TASK PROMPT: With the material below, print exactly the lines between the line holding "Medical lab results." and the line holding "## Preprocessing", inclusive. Add nothing else.

__________

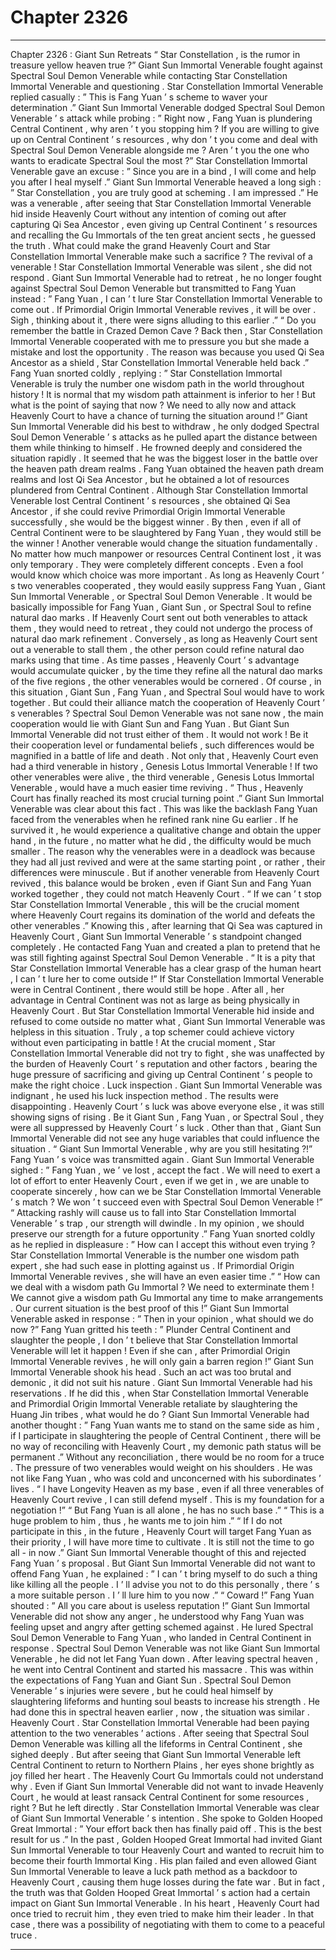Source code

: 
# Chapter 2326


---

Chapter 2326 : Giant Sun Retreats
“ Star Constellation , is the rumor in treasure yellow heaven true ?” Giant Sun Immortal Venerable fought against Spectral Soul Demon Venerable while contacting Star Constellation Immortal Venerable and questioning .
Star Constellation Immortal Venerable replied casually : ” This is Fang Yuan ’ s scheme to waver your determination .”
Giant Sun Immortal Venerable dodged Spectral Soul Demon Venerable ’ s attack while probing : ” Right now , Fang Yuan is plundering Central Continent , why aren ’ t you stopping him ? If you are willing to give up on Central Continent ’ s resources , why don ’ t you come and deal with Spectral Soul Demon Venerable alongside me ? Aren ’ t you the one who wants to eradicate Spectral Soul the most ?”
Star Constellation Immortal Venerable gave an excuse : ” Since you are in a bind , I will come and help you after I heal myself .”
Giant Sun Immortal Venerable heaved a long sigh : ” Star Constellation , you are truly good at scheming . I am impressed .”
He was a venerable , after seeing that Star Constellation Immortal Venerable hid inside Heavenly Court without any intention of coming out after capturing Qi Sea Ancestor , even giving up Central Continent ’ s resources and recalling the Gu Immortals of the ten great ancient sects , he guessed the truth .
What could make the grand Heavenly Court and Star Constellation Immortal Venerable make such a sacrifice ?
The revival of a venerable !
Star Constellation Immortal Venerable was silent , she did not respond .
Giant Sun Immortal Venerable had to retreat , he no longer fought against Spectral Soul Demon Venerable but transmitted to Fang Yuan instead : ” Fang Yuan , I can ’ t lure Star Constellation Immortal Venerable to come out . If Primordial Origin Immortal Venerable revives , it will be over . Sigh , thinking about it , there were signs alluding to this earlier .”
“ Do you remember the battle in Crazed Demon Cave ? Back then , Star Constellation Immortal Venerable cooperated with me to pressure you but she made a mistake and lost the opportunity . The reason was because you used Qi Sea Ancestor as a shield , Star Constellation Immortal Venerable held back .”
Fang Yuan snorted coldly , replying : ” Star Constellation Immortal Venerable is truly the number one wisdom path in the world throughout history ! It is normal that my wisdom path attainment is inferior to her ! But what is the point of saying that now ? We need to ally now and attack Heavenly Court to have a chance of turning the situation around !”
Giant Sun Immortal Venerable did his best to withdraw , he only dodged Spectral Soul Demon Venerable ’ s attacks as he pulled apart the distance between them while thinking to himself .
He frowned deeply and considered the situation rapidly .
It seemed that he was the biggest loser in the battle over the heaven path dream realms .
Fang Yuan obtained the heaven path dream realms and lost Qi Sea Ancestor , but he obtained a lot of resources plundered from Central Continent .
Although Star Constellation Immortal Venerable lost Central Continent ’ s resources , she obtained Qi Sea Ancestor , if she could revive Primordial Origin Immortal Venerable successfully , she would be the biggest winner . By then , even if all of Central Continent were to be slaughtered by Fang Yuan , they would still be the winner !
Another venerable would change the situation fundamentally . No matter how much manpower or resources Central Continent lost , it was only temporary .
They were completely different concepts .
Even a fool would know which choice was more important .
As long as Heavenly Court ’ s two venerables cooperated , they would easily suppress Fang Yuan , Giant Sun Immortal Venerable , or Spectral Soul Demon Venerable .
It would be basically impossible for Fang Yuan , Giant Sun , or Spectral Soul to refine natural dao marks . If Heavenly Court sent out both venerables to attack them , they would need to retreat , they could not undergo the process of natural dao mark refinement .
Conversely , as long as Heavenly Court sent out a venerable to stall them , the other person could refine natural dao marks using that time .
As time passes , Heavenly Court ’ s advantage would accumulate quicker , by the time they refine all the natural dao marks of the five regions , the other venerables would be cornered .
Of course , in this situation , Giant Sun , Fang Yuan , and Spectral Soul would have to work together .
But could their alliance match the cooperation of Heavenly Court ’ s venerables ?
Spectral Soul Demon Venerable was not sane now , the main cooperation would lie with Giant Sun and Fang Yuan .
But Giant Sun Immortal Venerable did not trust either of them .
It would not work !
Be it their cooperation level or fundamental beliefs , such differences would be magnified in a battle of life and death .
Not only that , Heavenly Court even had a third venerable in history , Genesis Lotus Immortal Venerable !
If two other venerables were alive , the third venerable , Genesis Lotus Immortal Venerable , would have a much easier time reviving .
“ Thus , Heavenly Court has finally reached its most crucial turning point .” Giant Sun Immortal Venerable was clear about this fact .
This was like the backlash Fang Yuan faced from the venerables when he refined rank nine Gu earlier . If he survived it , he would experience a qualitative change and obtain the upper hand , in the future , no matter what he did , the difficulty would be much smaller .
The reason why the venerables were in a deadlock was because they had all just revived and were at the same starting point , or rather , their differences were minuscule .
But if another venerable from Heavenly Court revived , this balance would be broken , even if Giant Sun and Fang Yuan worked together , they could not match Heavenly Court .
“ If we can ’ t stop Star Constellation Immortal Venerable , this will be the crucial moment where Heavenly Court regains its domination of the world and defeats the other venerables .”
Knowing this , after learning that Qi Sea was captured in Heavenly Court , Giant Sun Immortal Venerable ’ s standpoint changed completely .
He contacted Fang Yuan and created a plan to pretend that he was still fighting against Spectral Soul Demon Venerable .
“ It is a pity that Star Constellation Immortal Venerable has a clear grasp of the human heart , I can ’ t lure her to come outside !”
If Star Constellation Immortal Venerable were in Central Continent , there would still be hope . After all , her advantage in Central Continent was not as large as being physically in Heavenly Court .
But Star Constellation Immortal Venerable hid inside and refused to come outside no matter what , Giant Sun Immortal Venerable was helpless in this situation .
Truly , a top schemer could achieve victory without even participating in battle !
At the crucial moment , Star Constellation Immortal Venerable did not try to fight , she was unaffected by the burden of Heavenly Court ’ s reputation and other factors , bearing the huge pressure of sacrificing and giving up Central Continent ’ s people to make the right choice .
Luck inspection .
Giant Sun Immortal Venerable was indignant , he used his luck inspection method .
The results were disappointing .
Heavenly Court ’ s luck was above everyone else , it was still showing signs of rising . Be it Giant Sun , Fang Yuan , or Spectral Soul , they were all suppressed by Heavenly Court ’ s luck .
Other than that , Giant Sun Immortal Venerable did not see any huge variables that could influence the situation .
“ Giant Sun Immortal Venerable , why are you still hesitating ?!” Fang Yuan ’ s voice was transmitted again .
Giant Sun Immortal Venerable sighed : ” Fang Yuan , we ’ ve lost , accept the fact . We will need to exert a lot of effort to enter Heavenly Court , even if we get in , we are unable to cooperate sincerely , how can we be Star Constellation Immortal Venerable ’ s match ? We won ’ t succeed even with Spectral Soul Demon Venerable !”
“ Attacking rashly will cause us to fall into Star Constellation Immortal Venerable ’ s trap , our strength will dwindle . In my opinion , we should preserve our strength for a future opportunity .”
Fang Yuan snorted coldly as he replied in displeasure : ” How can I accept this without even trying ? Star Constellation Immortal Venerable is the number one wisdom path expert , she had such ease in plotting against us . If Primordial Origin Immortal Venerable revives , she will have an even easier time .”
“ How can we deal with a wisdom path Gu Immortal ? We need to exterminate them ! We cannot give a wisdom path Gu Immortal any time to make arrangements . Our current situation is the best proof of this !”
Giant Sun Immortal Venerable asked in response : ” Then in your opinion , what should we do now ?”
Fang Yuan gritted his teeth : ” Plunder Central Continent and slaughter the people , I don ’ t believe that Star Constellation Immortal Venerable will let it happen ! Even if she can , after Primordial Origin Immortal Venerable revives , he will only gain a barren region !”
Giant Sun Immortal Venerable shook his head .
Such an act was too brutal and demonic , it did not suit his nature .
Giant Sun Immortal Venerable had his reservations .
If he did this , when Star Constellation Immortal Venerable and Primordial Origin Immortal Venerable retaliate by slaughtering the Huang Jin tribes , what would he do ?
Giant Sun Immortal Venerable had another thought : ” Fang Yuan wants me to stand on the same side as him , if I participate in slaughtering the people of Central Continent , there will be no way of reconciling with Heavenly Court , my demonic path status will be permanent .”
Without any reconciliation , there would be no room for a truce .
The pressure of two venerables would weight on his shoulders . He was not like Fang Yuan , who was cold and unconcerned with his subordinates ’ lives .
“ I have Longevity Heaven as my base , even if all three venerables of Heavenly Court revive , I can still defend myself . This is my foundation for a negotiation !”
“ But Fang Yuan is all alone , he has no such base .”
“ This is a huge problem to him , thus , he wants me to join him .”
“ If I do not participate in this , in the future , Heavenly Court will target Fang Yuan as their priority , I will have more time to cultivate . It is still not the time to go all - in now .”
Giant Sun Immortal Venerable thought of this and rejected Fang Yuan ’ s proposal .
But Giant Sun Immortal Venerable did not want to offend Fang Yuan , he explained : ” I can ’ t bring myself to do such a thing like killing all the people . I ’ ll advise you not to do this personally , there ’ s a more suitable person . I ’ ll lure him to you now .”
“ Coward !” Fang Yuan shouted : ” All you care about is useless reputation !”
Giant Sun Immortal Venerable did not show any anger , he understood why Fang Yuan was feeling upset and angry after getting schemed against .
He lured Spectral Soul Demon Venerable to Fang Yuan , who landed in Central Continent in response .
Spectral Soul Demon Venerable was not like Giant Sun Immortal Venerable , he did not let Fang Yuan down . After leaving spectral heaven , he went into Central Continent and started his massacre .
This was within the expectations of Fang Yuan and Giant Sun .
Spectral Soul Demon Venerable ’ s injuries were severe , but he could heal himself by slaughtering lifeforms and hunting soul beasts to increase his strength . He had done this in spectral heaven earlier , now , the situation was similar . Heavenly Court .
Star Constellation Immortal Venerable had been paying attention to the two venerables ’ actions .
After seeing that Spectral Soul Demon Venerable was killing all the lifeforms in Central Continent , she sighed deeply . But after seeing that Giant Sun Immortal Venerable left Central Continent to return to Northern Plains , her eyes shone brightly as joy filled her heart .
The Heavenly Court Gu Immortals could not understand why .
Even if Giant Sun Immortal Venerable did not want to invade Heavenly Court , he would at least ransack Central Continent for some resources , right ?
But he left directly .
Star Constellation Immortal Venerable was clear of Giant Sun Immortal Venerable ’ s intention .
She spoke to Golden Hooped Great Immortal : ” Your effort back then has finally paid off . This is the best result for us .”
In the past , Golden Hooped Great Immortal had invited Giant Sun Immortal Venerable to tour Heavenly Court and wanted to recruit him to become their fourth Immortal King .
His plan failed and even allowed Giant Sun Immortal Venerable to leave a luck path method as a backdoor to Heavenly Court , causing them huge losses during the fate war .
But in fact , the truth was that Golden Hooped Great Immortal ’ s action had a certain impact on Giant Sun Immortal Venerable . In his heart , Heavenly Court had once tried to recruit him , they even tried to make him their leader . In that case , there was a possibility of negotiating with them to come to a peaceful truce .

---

__________

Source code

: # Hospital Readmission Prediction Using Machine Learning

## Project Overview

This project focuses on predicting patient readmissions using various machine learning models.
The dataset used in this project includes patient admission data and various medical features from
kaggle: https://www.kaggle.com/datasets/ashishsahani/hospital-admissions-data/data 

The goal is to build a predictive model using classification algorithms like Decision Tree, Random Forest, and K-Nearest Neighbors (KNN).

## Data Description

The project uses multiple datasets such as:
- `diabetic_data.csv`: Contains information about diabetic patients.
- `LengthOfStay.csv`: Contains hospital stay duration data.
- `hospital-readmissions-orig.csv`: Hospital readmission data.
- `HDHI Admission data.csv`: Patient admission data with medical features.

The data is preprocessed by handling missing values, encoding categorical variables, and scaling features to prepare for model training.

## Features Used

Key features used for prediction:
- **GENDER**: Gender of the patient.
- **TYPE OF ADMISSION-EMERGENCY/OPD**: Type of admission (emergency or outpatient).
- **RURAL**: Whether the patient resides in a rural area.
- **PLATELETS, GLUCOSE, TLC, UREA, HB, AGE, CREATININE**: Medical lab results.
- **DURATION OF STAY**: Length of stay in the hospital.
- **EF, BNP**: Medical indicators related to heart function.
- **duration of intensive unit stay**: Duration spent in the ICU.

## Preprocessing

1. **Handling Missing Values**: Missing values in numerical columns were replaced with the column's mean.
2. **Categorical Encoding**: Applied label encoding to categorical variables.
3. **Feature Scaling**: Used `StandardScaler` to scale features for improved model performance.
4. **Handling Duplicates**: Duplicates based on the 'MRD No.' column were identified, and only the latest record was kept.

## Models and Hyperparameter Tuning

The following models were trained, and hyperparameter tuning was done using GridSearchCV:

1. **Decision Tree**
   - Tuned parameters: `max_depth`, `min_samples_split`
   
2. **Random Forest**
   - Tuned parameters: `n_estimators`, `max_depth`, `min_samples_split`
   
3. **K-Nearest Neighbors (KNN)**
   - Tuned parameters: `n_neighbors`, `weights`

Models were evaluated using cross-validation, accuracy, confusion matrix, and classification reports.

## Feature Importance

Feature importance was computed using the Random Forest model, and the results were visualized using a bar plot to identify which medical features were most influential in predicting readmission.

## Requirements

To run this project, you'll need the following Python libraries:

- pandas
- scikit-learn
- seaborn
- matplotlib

__________

TASK OUTPUT:
- **PLATELETS, GLUCOSE, TLC, UREA, HB, AGE, CREATININE**: Medical lab results.
- **DURATION OF STAY**: Length of stay in the hospital.
- **EF, BNP**: Medical indicators related to heart function.
- **duration of intensive unit stay**: Duration spent in the ICU.

## Preprocessing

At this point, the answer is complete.